The Committee was also tasked to advance recommendations for effective take-off of the steel industries.
Melaye noted that the steel sector, if properly harnessed, could rival the oil sector as a major source of revenue, adding that Nigeria had spent over N2.1 trillion in the last nine years to import steel.
He expressed concern that despite the abundance of raw materials such as limestone, ore and coal required for the production of primary steel, the nation’s iron and steel sector remained comatose.
According to him, the development of iron and steel is key ingredient in the industrialisation and development of infrastructure and can be the highest employer of labour if properly developed.

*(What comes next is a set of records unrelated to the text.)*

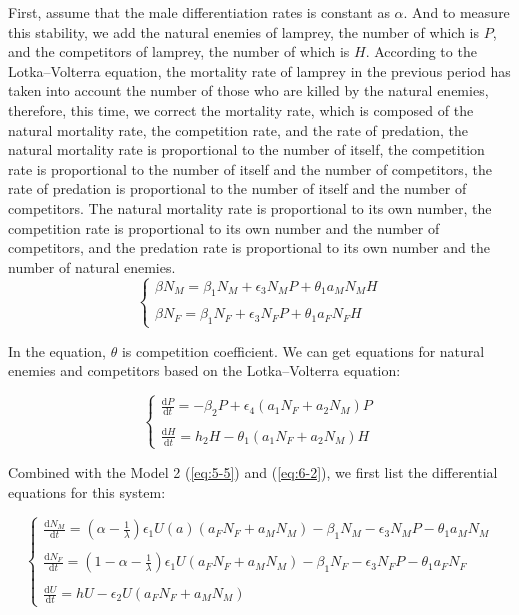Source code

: \documentclass[12pt]{article}  %
\begin{document}
First, assume that the male differentiation rates is constant as $\alpha$. And to measure this stability, we add the natural enemies of lamprey, the number of which is $P$, and the competitors of lamprey, the number of which is $H$. According to the Lotka–Volterra equation, the mortality rate of lamprey in the previous period has taken into account the number of those who are killed by the natural enemies, therefore, this time, we correct the mortality rate, which is composed of the natural mortality rate, the competition rate, and the rate of predation, the natural mortality rate is proportional to the number of itself, the competition rate is proportional to the number of itself and the number of competitors, the rate of predation is proportional to the number of itself and the number of competitors. The natural mortality rate is proportional to its own number, the competition rate is proportional to its own number and the number of competitors, and the predation rate is proportional to its own number and the number of natural enemies.
\begin{equation}\label{eq:6-1}
\begin{cases}
	\beta N_{M} = \beta_{1}N_{M} + \epsilon_{3}N_{M}P + \theta_{1}a_{M}N_{M}H \\ \\
	\beta N_{F} = \beta_{1}N_{F} + \epsilon_{3}N_{F}P + \theta_{1}a_{F}N_{F}H
\end{cases}
\end{equation}

In the equation, $\theta$ is competition coefficient.
We can get equations for natural enemies and competitors based on the Lotka–Volterra equation:

\begin{equation}\label{eq:6-2}
\begin{cases}
	\frac{\mathrm{d}P}{\mathrm{d}t}=-\beta_{2}P + \epsilon_{4}(a_{1}N_{F}+a_{2}N_{M})P\\ \\
	\frac{\mathrm{d}H}{\mathrm{d}t}=h_{2}H-\theta_{1}(a_{1}N_{F}+a_{2}N_{M})H
\end{cases}
\end{equation}

Combined with the Model 2 (\ref{eq:5-5}) and (\ref{eq:6-2}), we first list the differential equations for this system:


\begin{equation}\label{eq:6-3}
\begin{cases}
	\frac{\mathrm{d}N_{M}}{\mathrm{d}t}=\left( \alpha - \frac{1}{\lambda} \right)\epsilon_{1}U(a)(a_{F}N_{F}+a_{M}N_{M})-\beta_{1}N_{M}-\epsilon_{3}N_{M}P-\theta_{1}a_{M}N_{M}\\
	\\
	\frac{\mathrm{d}N_{F}}{\mathrm{d}t}=\left( 1-\alpha-\frac{1}{\lambda}\right)\epsilon_{1}U(a_{F}N_{F}+a_{M}N_{M})-\beta_{1}N_{F}-\epsilon_{3}N_{F}P-\theta_{1}a_{F}N_{F}\\ \\
	\frac{\mathrm{d}U}{\mathrm{d}t}=hU-\epsilon_{2}U(a_{F}N_{F}+a_{M}N_{M})
\end{cases}
\end{equation}
\end{document}
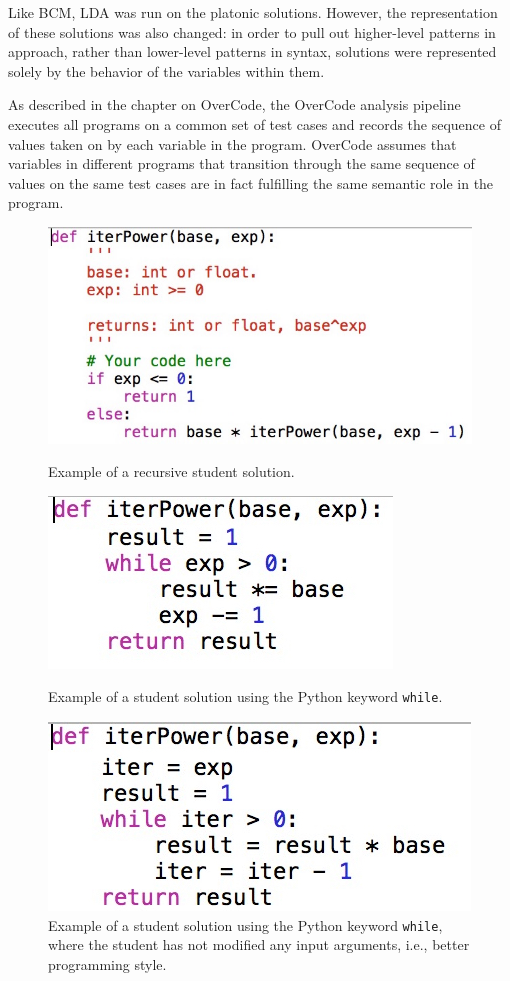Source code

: Like BCM, LDA was run on the platonic solutions. However, the representation of these solutions was also changed: in order to pull out higher-level patterns in approach, rather than lower-level patterns in syntax, solutions were represented solely by the behavior of the variables within them. 

As described in the chapter on OverCode, the OverCode analysis pipeline executes all programs on a common set of test cases and records the sequence of values taken on by each variable in the program. OverCode assumes that variables in different programs that transition through the same sequence of values on the same test cases are in fact fulfilling the same semantic role in the program. %



\begin{figure}[ht]
\includegraphics[width=0.75\columnwidth]{Body/figures/grovercode/recursive_example}
\caption{Example of a recursive student solution.}
\label{recursive_example}
\vspace*{\floatsep}
\includegraphics[width=0.45\columnwidth]{Body/figures/grovercode/whilestandard}
\caption{Example of a student solution using the Python keyword \texttt{while}.}
\label{whilestandard}
\vspace*{\floatsep}
\includegraphics[width=0.5\columnwidth]{Body/figures/grovercode/augmentedwhile}
\caption{Example of a student solution using the Python keyword \texttt{while}, where the student has not modified any input arguments, i.e., better programming style.}
\label{augmentedwhile}
\end{figure} 

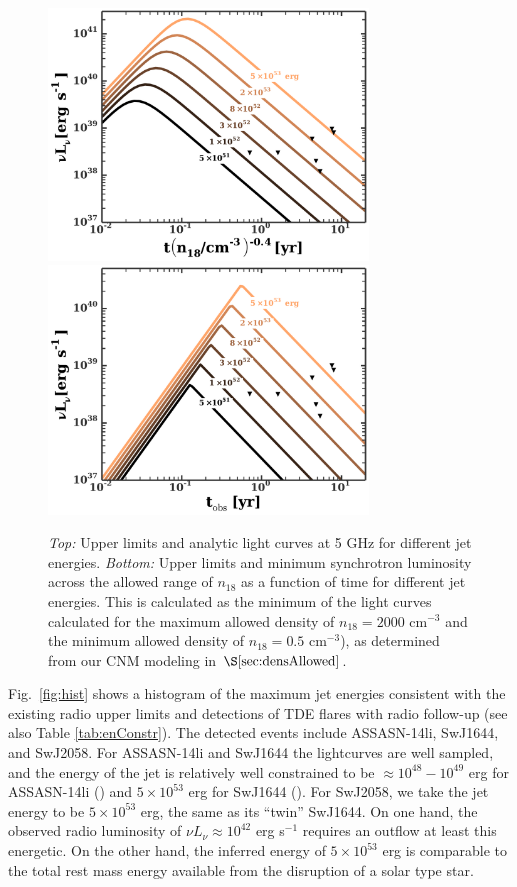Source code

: \documentclass[usenatbib,fleqn]{mnras}
\begin{document}
\begin{figure}
\includegraphics[width=8.5cm]{e_contours1.pdf}
\includegraphics[width=8.5cm]{e_contours2.pdf}
\caption{\label{fig:econtours} {\it Top:} Upper limits and analytic
  light curves at 5 GHz for different jet energies.  {\it Bottom:}
  Upper limits and minimum synchrotron luminosity across the allowed
  range of $n_{18}$ as a function of time for different jet energies.
  This is calculated as the minimum of the light curves calculated for
  the maximum allowed density of $n_{18} = 2000$ cm$^{-3}$ and the
  minimum allowed density of $n_{18}= 0.5$ cm$^{-3}$), as determined
  from our CNM modeling in $\S\ref{sec:densAllowed}$.}
\end{figure}

Fig.~\ref{fig:hist} shows a histogram of the maximum jet energies
consistent with the existing radio upper limits and detections of TDE
flares with radio follow-up (see also Table \ref{tab:enConstr}).  The
detected events include ASSASN-14li, SwJ1644, and SwJ2058.  For
ASSASN-14li and SwJ1644 the lightcurves are well sampled, and the
energy of the jet is relatively well constrained to be $\approx
10^{48}-10^{49}$ erg for ASSASN-14li (\citealt{van-Velzen+2015,
  Alexander+2015}) and $5\times 10^{53}$ erg for SwJ1644
(\citealt{Mimica+2015}).  For SwJ2058, we take the jet energy to be
$5\times 10^{53}$ erg, the same as its ``twin'' SwJ1644.  On one hand, the
observed radio luminosity of $\nu L_{\nu }\approx 10^{42}$ erg
s$^{-1}$ \citep{Cenko+2012} requires an outflow at least this
energetic.  On the other hand, the inferred energy of $5\times
10^{53}$ erg is comparable to the total rest mass energy available
from the disruption of a solar type star.
\end{document}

In another motion on the need for legislative support to government’s anti-corruption drive, the Senate urged its Committee on Anti-Corruption and Financial Crimes as well as Drugs and Narcotics to liaise with anti-graft agencies on how the legislature could best support them to deliver effectively on their mandate.
The motion moved by Emmanuel Bwacha, also directed its Committee on Judiciary, Human Rights and Legal Matters to review all laws relating to economic/financial crimes and corruption, towards achieving speedy dispensation of justice.
Similarly, senators resolved to hold national flags to the chamber at the joint session of the National Assembly on Tuesday next week, where President Muhammadu Buhari would present the 2016 budget.
Also, the upper chamber urged oil companies and other stakeholders to use alternative means of disposal such as re-injection of waste gas into the ground to stop gas faring in the country.
In another motion on gas flaring in the Niger Delta region sponsored by Ighoyota Amori, it mandated its Committee on Gas to conduct an oversight visit to all affected states of the Federation.
Amori expressed worry that neither the National Environmental Standard Regulatory Enforcement Agency (NESREA) nor the Department of Petroleum Resources (DPR) had implemented anti-flaring policies for natural gas waste from oil production.
“Oil companies in Nigeria find it more economically expedient to flare the natural gas and pay insignificant fine than to re-inject the gas back into the oil wells. Additionally, because there is an insufficient energy market, especially in rural areas and the oil companies do not see an economic incentive to collect gas.
“Saddened that the continuous gas flaring in our country has adverse environmental, climatic, health, economic and other terrific effects on the people,” Amori said.
Furthermore, the Senate invited the director-general of the Nigerian Law School to address it on the incessant increase of tuition fee, saying it believed the over N300,000 tuition fee charged by the school was outrageous and unaffordable to the children of the downtrodden Nigerian masses.